(Records contained in a dataset)
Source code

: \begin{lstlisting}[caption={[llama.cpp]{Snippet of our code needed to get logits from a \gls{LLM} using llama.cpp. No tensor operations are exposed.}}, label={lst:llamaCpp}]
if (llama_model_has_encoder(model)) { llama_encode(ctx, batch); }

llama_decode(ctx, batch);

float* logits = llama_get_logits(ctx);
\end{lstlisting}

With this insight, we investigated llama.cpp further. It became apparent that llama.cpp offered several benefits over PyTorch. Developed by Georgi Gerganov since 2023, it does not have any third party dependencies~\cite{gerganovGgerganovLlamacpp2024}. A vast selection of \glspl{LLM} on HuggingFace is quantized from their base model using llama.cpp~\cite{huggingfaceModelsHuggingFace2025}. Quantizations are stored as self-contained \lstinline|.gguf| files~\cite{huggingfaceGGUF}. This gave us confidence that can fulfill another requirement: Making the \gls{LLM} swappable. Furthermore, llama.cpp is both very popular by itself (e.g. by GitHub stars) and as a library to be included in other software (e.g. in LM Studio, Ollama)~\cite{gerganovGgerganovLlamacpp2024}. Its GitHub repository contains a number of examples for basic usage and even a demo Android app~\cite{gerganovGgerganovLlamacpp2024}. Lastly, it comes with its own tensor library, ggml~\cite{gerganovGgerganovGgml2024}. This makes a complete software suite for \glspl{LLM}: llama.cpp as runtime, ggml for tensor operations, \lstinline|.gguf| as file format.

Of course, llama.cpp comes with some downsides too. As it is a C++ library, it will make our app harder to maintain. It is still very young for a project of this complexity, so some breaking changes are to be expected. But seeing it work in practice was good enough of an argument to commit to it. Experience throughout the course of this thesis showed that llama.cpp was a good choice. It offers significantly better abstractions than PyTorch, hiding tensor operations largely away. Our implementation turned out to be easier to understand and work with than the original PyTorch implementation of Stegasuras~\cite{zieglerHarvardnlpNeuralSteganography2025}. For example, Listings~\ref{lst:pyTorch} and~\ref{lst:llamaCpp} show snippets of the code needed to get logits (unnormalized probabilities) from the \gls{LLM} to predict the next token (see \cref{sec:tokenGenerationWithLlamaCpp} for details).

→ Task directions:
Could you repeat exactly the lines above from the line with "float* logits = llama_get_logits(ctx);" up to and including the line with "With this insight, we", and only those?

→ Completed task:
float* logits = llama_get_logits(ctx);
\end{lstlisting}

With this insight, we investigated llama.cpp further. It became apparent that llama.cpp offered several benefits over PyTorch. Developed by Georgi Gerganov since 2023, it does not have any third party dependencies~\cite{gerganovGgerganovLlamacpp2024}. A vast selection of \glspl{LLM} on HuggingFace is quantized from their base model using llama.cpp~\cite{huggingfaceModelsHuggingFace2025}. Quantizations are stored as self-contained \lstinline|.gguf| files~\cite{huggingfaceGGUF}. This gave us confidence that can fulfill another requirement: Making the \gls{LLM} swappable. Furthermore, llama.cpp is both very popular by itself (e.g. by GitHub stars) and as a library to be included in other software (e.g. in LM Studio, Ollama)~\cite{gerganovGgerganovLlamacpp2024}. Its GitHub repository contains a number of examples for basic usage and even a demo Android app~\cite{gerganovGgerganovLlamacpp2024}. Lastly, it comes with its own tensor library, ggml~\cite{gerganovGgerganovGgml2024}. This makes a complete software suite for \glspl{LLM}: llama.cpp as runtime, ggml for tensor operations, \lstinline|.gguf| as file format.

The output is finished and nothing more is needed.